Throughput-Reliability Tradeoff in Decode-and-Forward Cooperative Relay Channels: A Network Information Theory Approach

Cooperative transmission protocols are always designed to reach the largest diversity gain and the largest network capacity simultaneously. The concept of diversity-multiplexing tradeoff (DMT) in MIMO systems put forward by Zheng and Tse has been extended to this field. However, the concept of multiplexing gain in DMT constrains a better understanding of the asymptotic interplay between transmission rate, frame error probability (FEP) and signal-to-noise ratio (SNR), and also fails to predict FEP curves accurately. Two improved methods are then put forward. One is by Narasimhan who proposes finite-SNR diversity-multiplexing gain tradeoff which gives a tighter lower bound of the FEP curves by applying nonlinear programming in MIMO systems, and the other is by Azarian and Gamal who propose a new rule called the throughput-reliability tradeoff (TRT) which avoids the limitation of the conception of multiplexing and elucidates the linearly asymptotic trends exhibited by the FEP curves in block-fading MIMO channels.

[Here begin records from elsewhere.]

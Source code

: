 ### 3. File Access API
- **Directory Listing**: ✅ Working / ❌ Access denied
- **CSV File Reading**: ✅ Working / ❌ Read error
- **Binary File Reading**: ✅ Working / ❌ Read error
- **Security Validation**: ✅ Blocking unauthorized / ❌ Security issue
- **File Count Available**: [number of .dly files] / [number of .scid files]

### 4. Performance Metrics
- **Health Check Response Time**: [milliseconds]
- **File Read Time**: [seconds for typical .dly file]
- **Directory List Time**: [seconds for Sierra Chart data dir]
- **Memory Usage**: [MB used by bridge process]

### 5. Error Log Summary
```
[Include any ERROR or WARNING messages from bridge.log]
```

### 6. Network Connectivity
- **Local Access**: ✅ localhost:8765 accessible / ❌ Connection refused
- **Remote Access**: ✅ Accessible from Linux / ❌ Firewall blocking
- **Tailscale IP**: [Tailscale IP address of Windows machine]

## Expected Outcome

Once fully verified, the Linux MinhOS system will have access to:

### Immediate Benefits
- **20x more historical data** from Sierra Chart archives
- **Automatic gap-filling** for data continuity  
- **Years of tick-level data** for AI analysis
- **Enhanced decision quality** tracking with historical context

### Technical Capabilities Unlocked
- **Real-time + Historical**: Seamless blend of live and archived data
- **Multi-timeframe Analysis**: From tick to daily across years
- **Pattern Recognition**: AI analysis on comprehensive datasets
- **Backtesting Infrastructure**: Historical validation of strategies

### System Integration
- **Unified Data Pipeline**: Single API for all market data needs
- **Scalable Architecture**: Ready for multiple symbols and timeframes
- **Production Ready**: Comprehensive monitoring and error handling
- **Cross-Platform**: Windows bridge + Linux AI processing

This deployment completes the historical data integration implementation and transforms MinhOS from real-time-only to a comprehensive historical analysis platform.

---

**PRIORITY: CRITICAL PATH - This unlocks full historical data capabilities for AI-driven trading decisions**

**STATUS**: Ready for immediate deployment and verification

The finite-SNR diversity-multiplexing gain tradeoff has already been applied to cooperative relay channels. However, this method is time-consuming in computation since nonlinear programming is used, especially in large networks. In this paper, we will use TRT rule to give the relationship between transmission rate, FEP and SNR in decode-and-forward (DF) cooperative protocols. We also exhibit the FEP curves predicted by TRT. To do this, We first propose a symbol based slotted decode-and-forward (SSDF) protocol as the infrastructure. Network information theory is also used to bound the capacity of the protocol.